Archaeologist Liana Souvaltzi claims she discovered the real tomb of Alexander 20 years ago in Egypt, but has been blocked by the Greek and Egyptian governments ever since. She specialises in the history of Alexander the Great, and supported the hypothesis that his wish for his body to be buried in the well-known temple of the supreme Egyptian god Amun Ra, in the Oasis of Siwa, had been honoured. The location was of huge significance in the ancient world, and is where Alexander was ‘confirmed’ as the son of Zeus – the legendary god of Greek mythology.
In 1984, Ms Souvaltzi applied to the Egyptian authorities for permission to excavate the area of the Siwa Oasis, located around 30 miles east of the Libyan border, and 350 miles from Cairo.
In 1989, five years after the application had been submitted, permission was granted and excavations began.

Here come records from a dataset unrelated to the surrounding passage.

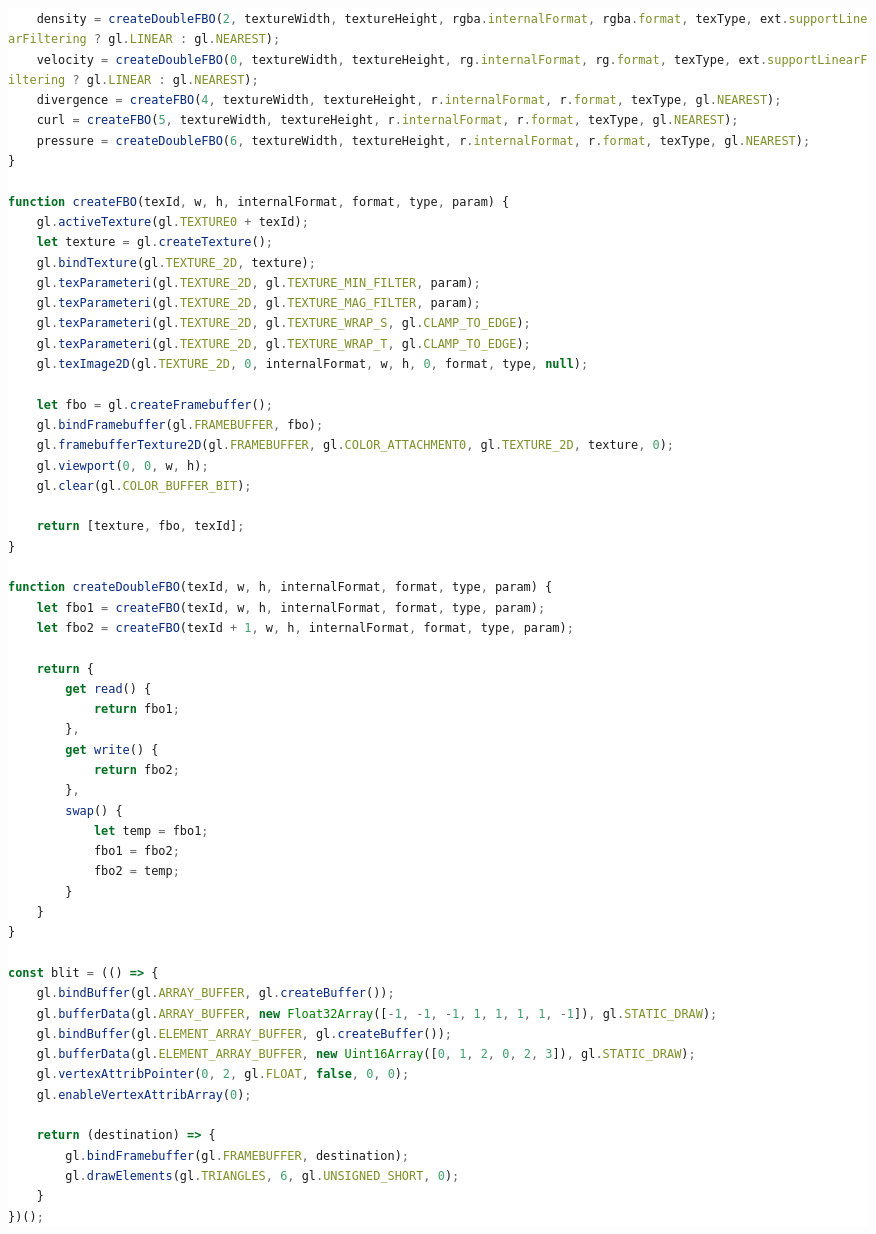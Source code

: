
 ``` js
    density = createDoubleFBO(2, textureWidth, textureHeight, rgba.internalFormat, rgba.format, texType, ext.supportLinearFiltering ? gl.LINEAR : gl.NEAREST);
    velocity = createDoubleFBO(0, textureWidth, textureHeight, rg.internalFormat, rg.format, texType, ext.supportLinearFiltering ? gl.LINEAR : gl.NEAREST);
    divergence = createFBO(4, textureWidth, textureHeight, r.internalFormat, r.format, texType, gl.NEAREST);
    curl = createFBO(5, textureWidth, textureHeight, r.internalFormat, r.format, texType, gl.NEAREST);
    pressure = createDoubleFBO(6, textureWidth, textureHeight, r.internalFormat, r.format, texType, gl.NEAREST);
}

function createFBO(texId, w, h, internalFormat, format, type, param) {
    gl.activeTexture(gl.TEXTURE0 + texId);
    let texture = gl.createTexture();
    gl.bindTexture(gl.TEXTURE_2D, texture);
    gl.texParameteri(gl.TEXTURE_2D, gl.TEXTURE_MIN_FILTER, param);
    gl.texParameteri(gl.TEXTURE_2D, gl.TEXTURE_MAG_FILTER, param);
    gl.texParameteri(gl.TEXTURE_2D, gl.TEXTURE_WRAP_S, gl.CLAMP_TO_EDGE);
    gl.texParameteri(gl.TEXTURE_2D, gl.TEXTURE_WRAP_T, gl.CLAMP_TO_EDGE);
    gl.texImage2D(gl.TEXTURE_2D, 0, internalFormat, w, h, 0, format, type, null);

    let fbo = gl.createFramebuffer();
    gl.bindFramebuffer(gl.FRAMEBUFFER, fbo);
    gl.framebufferTexture2D(gl.FRAMEBUFFER, gl.COLOR_ATTACHMENT0, gl.TEXTURE_2D, texture, 0);
    gl.viewport(0, 0, w, h);
    gl.clear(gl.COLOR_BUFFER_BIT);

    return [texture, fbo, texId];
}

function createDoubleFBO(texId, w, h, internalFormat, format, type, param) {
    let fbo1 = createFBO(texId, w, h, internalFormat, format, type, param);
    let fbo2 = createFBO(texId + 1, w, h, internalFormat, format, type, param);

    return {
        get read() {
            return fbo1;
        },
        get write() {
            return fbo2;
        },
        swap() {
            let temp = fbo1;
            fbo1 = fbo2;
            fbo2 = temp;
        }
    }
}

const blit = (() => {
    gl.bindBuffer(gl.ARRAY_BUFFER, gl.createBuffer());
    gl.bufferData(gl.ARRAY_BUFFER, new Float32Array([-1, -1, -1, 1, 1, 1, 1, -1]), gl.STATIC_DRAW);
    gl.bindBuffer(gl.ELEMENT_ARRAY_BUFFER, gl.createBuffer());
    gl.bufferData(gl.ELEMENT_ARRAY_BUFFER, new Uint16Array([0, 1, 2, 0, 2, 3]), gl.STATIC_DRAW);
    gl.vertexAttribPointer(0, 2, gl.FLOAT, false, 0, 0);
    gl.enableVertexAttribArray(0);

    return (destination) => {
        gl.bindFramebuffer(gl.FRAMEBUFFER, destination);
        gl.drawElements(gl.TRIANGLES, 6, gl.UNSIGNED_SHORT, 0);
    }
})();
```

[^1]: The CRDT concept was defined in 2011 by Marc Shapiro, Nuno Preguiça, Carlos Baquero and Marek Zawirski.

The team of researchers made a staggering discovery just a week into digging.
Mr Souvaltzi and her team found an entranceway, guarded by lion statues, to what appeared to be a very large and important monument.
Over the next several years, the excavations revealed that the monument was a magnificent 525 square-metre Hellenistic royal tomb.
The archeologists found numerous lion heads on the site, suggesting the burial was of an important figure.
Among the inscriptions and carvings was a symbol of Amun Ra and Greek decorations, meaning the tomb could well belong to Alexander the Great.
One of the inscriptions, which Ms Souvaltzi believes was written by Ptolemy – a famous companion of Alexander – refers to the elaborate transportation of the body to that tomb, though there is no reference to any names.
Alexander was the King in what is now Northern Greece.
As nationalist tensions still ran high in the region, the Greek government called a stop to the excavations.
The then Prime Minister, Costas Simitis, sent an advisor of the Greek Embassy to ask the Egyptian government to withdraw Ms Souvaltzi’s permission to excavate and to prevent any further excavations of the tomb.
Alexander the Great was a king of Macedonia who conquered an empire that stretched from the Balkans to modern-day Pakistan.
He was famous for his military campaign through Asia and northeast Africa, and by the age of thirty, he had created one of the largest empires of the ancient world.
Even now, Ms Souvaltzi is fighting for the right to continue her excavation at the site.